[Collected data]
Segment Open
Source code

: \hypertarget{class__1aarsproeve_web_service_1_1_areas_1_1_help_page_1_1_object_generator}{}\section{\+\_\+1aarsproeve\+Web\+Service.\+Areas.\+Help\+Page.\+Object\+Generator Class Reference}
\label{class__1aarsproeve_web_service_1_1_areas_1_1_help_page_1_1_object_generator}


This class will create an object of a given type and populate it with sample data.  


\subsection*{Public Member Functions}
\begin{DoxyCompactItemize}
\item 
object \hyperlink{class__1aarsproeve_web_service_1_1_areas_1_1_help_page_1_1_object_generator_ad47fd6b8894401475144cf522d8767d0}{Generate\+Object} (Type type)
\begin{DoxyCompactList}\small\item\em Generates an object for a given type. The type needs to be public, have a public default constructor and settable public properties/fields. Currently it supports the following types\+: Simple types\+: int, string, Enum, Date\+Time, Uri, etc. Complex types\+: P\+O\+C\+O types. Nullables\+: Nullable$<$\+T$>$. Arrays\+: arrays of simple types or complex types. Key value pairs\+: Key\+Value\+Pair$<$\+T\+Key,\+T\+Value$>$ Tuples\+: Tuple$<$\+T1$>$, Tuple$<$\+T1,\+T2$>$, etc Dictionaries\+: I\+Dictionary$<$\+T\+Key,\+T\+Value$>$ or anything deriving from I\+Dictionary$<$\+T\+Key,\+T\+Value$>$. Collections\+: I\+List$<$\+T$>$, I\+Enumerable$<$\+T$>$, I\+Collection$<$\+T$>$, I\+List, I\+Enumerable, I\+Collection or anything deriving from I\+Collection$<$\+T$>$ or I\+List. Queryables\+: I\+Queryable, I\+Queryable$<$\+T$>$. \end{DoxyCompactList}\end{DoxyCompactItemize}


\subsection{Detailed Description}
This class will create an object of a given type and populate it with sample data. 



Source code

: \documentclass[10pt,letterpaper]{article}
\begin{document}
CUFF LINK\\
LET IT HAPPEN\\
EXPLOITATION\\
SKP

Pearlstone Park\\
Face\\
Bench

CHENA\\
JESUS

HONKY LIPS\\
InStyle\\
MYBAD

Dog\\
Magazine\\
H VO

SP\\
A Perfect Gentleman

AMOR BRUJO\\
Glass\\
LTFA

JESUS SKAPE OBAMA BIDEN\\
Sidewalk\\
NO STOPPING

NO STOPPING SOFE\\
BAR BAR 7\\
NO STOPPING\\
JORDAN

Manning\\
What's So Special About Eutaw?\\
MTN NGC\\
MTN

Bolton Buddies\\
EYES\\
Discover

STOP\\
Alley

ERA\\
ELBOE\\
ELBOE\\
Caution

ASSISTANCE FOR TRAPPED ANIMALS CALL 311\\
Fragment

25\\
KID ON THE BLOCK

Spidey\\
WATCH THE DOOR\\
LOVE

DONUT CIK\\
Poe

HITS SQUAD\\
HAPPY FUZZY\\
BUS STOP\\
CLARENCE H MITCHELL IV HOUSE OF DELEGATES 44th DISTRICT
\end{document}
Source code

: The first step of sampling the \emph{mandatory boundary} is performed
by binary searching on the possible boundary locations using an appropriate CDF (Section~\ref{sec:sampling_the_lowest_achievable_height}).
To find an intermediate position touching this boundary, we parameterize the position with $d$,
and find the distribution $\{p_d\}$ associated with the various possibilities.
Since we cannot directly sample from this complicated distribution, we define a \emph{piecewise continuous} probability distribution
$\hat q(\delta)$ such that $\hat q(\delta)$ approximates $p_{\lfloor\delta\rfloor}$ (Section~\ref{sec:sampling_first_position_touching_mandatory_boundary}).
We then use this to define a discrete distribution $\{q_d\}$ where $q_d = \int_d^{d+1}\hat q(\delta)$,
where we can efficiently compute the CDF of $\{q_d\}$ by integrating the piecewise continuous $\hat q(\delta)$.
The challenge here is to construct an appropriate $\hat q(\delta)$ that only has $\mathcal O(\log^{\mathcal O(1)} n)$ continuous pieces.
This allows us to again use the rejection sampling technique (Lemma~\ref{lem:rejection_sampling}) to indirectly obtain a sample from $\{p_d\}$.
Segment Closed
Task to complete |
Return, with no change at all, every line in the entries above from the line containing "WATCH THE DOOR\\" through the line containing "The first step".

Completed task |
WATCH THE DOOR\\
LOVE

DONUT CIK\\
Poe

HITS SQUAD\\
HAPPY FUZZY\\
BUS STOP\\
CLARENCE H MITCHELL IV HOUSE OF DELEGATES 44th DISTRICT
\end{document}
Source code

: The first step of sampling the \emph{mandatory boundary} is performed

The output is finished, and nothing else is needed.